İnsan hakları için el ele

İnsan Hakları Haftası etkinlikleri, Taksim Tünel Meydanı'nda oluşturulan insan zinciriyle son buldu.

Ateş dansı performansının sergilendiği etkinlikte, el ele veren insan hakları savunucuları, büyük mağduriyetlere neden olan OHAL rejiminin derhal kaldırılmasını istedi.

İnsan Hakları Derneği (İHD) ve Türkiye İnsan Hakları Vakfı’nın (TİHV) birlikte düzenlediği İnsan Hakları Haftası etkinlikleri Taksim Tünel Meydanı’nda oluşturulan insan zinciriyle son buldu. İnsan hakları mücadelesinin simge ismi avukat Eren Keskin’in katıldığı etkinlikte, karanlık sokakları taşıdıkları mumlarla aydınlatan insan hakları savunucuları, ele ele verip Tünel Meydanı’nda daire şeklinde insan zinciri yaptı. “OHAL değil insan hakları hemen şimdi” yazılı pankartının açıldığı eylemde, hep bir ağızdan, “İnsan haklarıyla insandır”, “İnsanlık onuru işkenceyi yenecek”, “Herkes eşit, herkes farklı”, “OHAL işkencesine son”, “KHK’ler gidecek biz kalacağız” sloganları atıldı.

OHAL DERHAL KALDIRILSIN

Etkinlikte, ‘Ey Özgürlük’ şarkısı eşliğinde sergilenen ateş dansı performansı büyük beğeni kazandı. Sık sık alkış tutup, ıslık çalındığı etkinlikte, ilk konuşma İHD İstanbul Şubesi Genel Başkanı avukat Gülseren Yoleri tarafından yapıldı. İnsan Hakları Evrensel Beyannamesi'nin 69’uncu yıldönümüne girdiğini belirten Yoleri, 69 yıl önce tespit edilen ve çözüm için masaya oturulan yaşam hakkı, düşünce özgürlüğü, kişi dokunulmazlığın ve işkencenin dünyada hala kanayan bir yara olduğunu vurguladı. Bugünkü tabloya bakıldığında, 69 yıl boyunca devletlerin insan haklarını ihlal etmekten vazgeçmediklerinin açıkça görüldüğüne işaret eden Yoleri, “Ancak bizler de halklar olarak haklarımızı korumak için mücadele etmekten de vazgeçmedik” diye konuştu.

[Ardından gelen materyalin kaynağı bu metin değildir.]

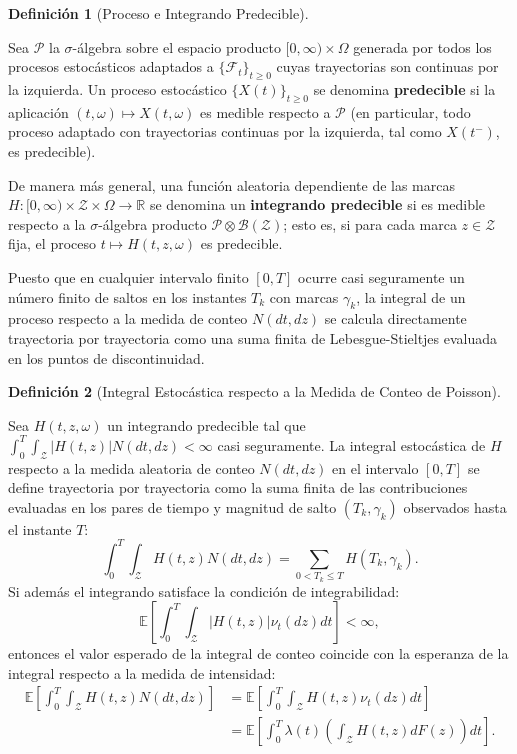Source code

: \documentclass[
  spanish,
  us-letterpaper,
]{scrreprt}
\numberwithin{equation}{section}
\theoremstyle{plain}
\theoremstyle{plain}
\theoremstyle{definition}
\newtheorem{definition}{Definición}[chapter]
\theoremstyle{plain}
\theoremstyle{remark}
\begin{document}
\begin{definition}[Proceso e Integrando
Predecible]\protect\hypertarget{def-proceso-predecible}{}\label{def-proceso-predecible}

Sea \(\mathcal{P}\) la \(\sigma\)-álgebra sobre el espacio producto
\([0, \infty) \times \Omega\) generada por todos los procesos
estocásticos adaptados a \(\{\mathcal{F}_t\}_{t \ge 0}\) cuyas
trayectorias son continuas por la izquierda. Un proceso estocástico
\(\{X(t)\}_{t \ge 0}\) se denomina \textbf{predecible} si la aplicación
\((t, \omega) \mapsto X(t, \omega)\) es medible respecto a
\(\mathcal{P}\) (en particular, todo proceso adaptado con trayectorias
continuas por la izquierda, tal como \(X(t^-)\), es predecible).

De manera más general, una función aleatoria dependiente de las marcas
\(H: [0, \infty) \times \mathcal{Z} \times \Omega \to \mathbb{R}\) se
denomina un \textbf{integrando predecible} si es medible respecto a la
\(\sigma\)-álgebra producto
\(\mathcal{P} \otimes \mathcal{B}(\mathcal{Z})\); esto es, si para cada
marca \(z \in \mathcal{Z}\) fija, el proceso
\(t \mapsto H(t, z, \omega)\) es predecible.

\end{definition}

Puesto que en cualquier intervalo finito \([0, T]\) ocurre casi
seguramente un número finito de saltos en los instantes \(T_k\) con
marcas \(\gamma_k\), la integral de un proceso respecto a la medida de
conteo \(N(dt, dz)\) se calcula directamente trayectoria por trayectoria
como una suma finita de Lebesgue-Stieltjes evaluada en los puntos de
discontinuidad.

\begin{definition}[Integral Estocástica respecto a la Medida de Conteo
de
Poisson]\protect\hypertarget{def-integral-conteo}{}\label{def-integral-conteo}

Sea \(H(t, z, \omega)\) un integrando predecible tal que
\(\displaystyle \int_0^T \int_{\mathcal{Z}} \vert H(t, z) \vert N(dt, dz) < \infty\)
casi seguramente. La integral estocástica de \(H\) respecto a la medida
aleatoria de conteo \(N(dt, dz)\) en el intervalo \([0, T]\) se define
trayectoria por trayectoria como la suma finita de las contribuciones
evaluadas en los pares de tiempo y magnitud de salto \((T_k, \gamma_k)\)
observados hasta el instante \(T\): \[
\int_0^T \int_{\mathcal{Z}} H(t, z) N(dt, dz) = \sum_{0 < T_k \le T} H(T_k, \gamma_k).
\] Si además el integrando satisface la condición de integrabilidad: \[
\mathbb{E}\left[ \displaystyle \int_0^T \int_{\mathcal{Z}} \vert H(t, z) \vert \nu_t(dz) dt \right] < \infty,
\] entonces el valor esperado de la integral de conteo coincide con la
esperanza de la integral respecto a la medida de intensidad: \[
\begin{aligned}
\mathbb{E}\left[ \int_0^T \int_{\mathcal{Z}} H(t, z) N(dt, dz) \right] &= \mathbb{E}\left[ \int_0^T \int_{\mathcal{Z}} H(t, z) \nu_t(dz) dt \right] \\
&= \mathbb{E}\left[ \int_0^T \lambda(t) \left( \int_{\mathcal{Z}} H(t, z) dF(z) \right) dt \right].
\end{aligned}
\]

\end{definition}
\end{document}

Türkiye’de OHAL ilanıyla birlikte insan hakları ihlallerinin yoğunlaştığını kaydeden Yoleri, OHAL’in derhal kaldırılmasını istedi. İşkence ile ilgili yapılan başvurularındaki artışın kaygı verici olduğuna dikkat çeken Yoleri, taleplerini şöyle sıraladı: “Devletin tekrar işkenceyi yükseltmesinin önüne geçmek istiyoruz ve buradan işkenceden vazgeçin çağrısını yapıyoruz. 113 bin kamu emekçisi işinden edildi; onların tekrar işlerine geri dönmelerini istiyoruz. Hapishaneler doldu, taştı. Şu anda 230 bin insan sudan sebeplerle içerde. Devletin bulduğu çözüm ise yeni hapishaneler inşa etmek. Yeni hapishaneler yerine insanlara özgürlüklerini geri verin; insanları dört duvar arasına hapsetmek yerine insanların hayata katılmasının önünü açın.”

Kadın haklarından çocuk haklarına, hapishanelere, mültecilerin yaşadığı sorunlara, savaşın mağduriyetine kadar tüm insan hakları ihlallerinin son bulması gerektiğinin altını çizen Yoleri, “İnsanlığa karşı suç işleniyor bu ülkede, insanlar yerinden, yurdundan ediliyor, bunlardan vazgeçilmesini istiyoruz” diye konuştu.

‘BU KÖTÜ SÜRECİ İNSAN UMUDU YOK EDECEKTİR’

TİHV İstanbul temsilcisi Ümit Efe, insan hakları mücadelesi sırasında hayatını kaybedenleri anarak sözlerine başladı. “Bizler onlarca yıldır OHAL süreçlerini yaşamış ve göğüslemiş kurumlar olarak bir kez daha diyoruz ki insan eliyle üretilen bu kötü süreci ancak insan umudu yok edecektir” diyen Efe, “Biz işkenceye, çocuk istismarına, gericiliğe, kadınlara yönelik şiddete, çalışma yaşamındaki hak ihlallerine karşı ve KHK’larla işlerinden atılan emekçiler için sesimizi yükseltemeye devam edeceğiz” dedi.

İnsan hakları için mücadeleye devam sözü verildiği etkinlik “İnsan haklarıyla insandır” sloganıyla sona erdi.